It’s not often you come across exclamation marks in a journal paper, even if it is an editorial. Yet a lively, and interesting, piece by Robert Landewé on the use of conventional synthetic DMARD therapy in patients with axial spondyloarthritis has a record breaking 7 !!!!!!!
It certainly gives an insight into Landewé’s views on the matter, which he says is still under debate despite guidelines being “supposedly clear and unequivocal” that it is not a disease in which csDMARDs including MTX should be prescribed.
According to Landewé some clinicians prefer to manage ‘several shades of grey’ rather than ‘think in black and white’.

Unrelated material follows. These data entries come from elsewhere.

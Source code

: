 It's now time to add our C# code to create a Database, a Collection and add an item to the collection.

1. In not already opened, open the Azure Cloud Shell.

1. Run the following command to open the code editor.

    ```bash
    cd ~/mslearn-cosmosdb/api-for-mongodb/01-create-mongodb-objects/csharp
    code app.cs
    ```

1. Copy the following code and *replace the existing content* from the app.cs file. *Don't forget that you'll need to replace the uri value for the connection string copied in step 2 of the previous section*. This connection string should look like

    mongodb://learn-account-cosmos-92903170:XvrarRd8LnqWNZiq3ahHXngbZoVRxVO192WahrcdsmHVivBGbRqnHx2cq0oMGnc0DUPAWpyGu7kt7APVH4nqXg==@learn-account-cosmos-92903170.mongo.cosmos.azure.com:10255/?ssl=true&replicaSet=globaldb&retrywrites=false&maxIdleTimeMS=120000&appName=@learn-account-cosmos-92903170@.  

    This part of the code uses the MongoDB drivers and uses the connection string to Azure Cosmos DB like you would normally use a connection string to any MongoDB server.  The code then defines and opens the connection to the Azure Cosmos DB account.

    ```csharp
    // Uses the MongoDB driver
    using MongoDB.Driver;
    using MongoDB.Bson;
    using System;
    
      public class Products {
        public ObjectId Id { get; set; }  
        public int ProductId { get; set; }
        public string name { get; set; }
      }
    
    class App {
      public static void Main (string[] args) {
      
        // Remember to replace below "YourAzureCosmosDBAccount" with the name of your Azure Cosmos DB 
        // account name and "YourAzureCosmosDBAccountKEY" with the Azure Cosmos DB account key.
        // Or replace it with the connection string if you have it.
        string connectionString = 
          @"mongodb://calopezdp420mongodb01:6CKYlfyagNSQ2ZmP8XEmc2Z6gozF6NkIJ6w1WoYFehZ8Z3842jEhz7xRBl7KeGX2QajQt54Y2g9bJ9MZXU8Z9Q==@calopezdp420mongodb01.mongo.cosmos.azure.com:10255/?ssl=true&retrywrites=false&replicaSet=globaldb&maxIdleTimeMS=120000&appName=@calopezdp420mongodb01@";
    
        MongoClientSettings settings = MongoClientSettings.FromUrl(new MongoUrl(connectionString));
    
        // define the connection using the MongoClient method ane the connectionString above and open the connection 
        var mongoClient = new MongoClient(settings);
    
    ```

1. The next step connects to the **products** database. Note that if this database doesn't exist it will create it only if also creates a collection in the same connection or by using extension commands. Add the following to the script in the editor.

“They may argue that absence of evidence (for the efficacy of csDMARDs in axial SpA) does not necessarily mean evidence for the absence of such an effect,” he says in the editorial titled Conventional DMARDs in axial spondyloarthritis: wishful––rather than rational—thinking!
“All too often we tend to build up our body of knowledge by aggregating small pieces of evidence in a seemingly logical manner while ignoring the ‘greater picture’,” he writes.
Eventually, over half way through the editorial and five exclamation marks in, Landewé mentions why he’s writing the editorial in the first place.
Because of results of the ARTIS study by Lie et al. (read paper here) that he says will “undoubtedly fuel the discussion of whether csDMARD should be co-administered in patients with axial SpA on biological therapy”.
Referring to their analytical approach and their sensitivity analyses as “beautiful” Landewé points to the fact that the researchers say they “only found an association between csDMARD comedication and retention of the first TNFi, not a causal relationship.”
The study is an example of an observational study in which residual confounding seems a far too likely explanation for the association between TNFi-retention and csDMARD co-medication to justify implementation in clinical practice,” concludes Landewé.
To truly test the hypothesis that csDMARDs in axial SpA improve TNFi-retention a well-powered RCT that randomises patients with axial SpA to either monotherapy with a biological or to combination therapy of a biological plus a csDMARD was needed.
Patients would be followed blindly for some time and compare clinical efficacy, safety and drug-retention in both arms.
“Such a trial is feasible, but costly, hard to fund and unfortunately not in the interest of pharmaceutical industries,” he says.